*What you need to do*: Reproduce the entries word for word but drop every picture.

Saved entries
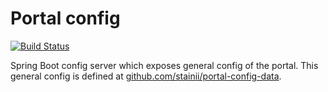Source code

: # Portal config
[![Build Status](http://portal-ci.westeurope.cloudapp.azure.com/buildStatus/icon?job=portal-config/master)](http://portal-ci.westeurope.cloudapp.azure.com/job/portal-config/job/master/)

Spring Boot config server which exposes general config of the portal.
This general config is defined at [github.com/stainii/portal-config-data](https://www.github.com/stainii/portal-config-data).

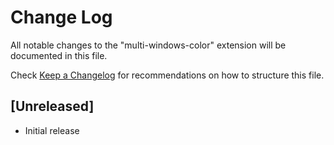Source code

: # Change Log

All notable changes to the "multi-windows-color" extension will be documented in this file.

Check [Keep a Changelog](http://keepachangelog.com/) for recommendations on how to structure this file.

## [Unreleased]

- Initial release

*Exercise output*:
Source code

: # Portal config
[![Build Status](http://portal-ci.westeurope.cloudapp.azure.com/buildStatus/icon?job=portal-config/master)](http://portal-ci.westeurope.cloudapp.azure.com/job/portal-config/job/master/)

Spring Boot config server which exposes general config of the portal.
This general config is defined at [github.com/stainii/portal-config-data](https://www.github.com/stainii/portal-config-data).

Source code

: # Change Log

All notable changes to the "multi-windows-color" extension will be documented in this file.

Check [Keep a Changelog](http://keepachangelog.com/) for recommendations on how to structure this file.

## [Unreleased]

- Initial release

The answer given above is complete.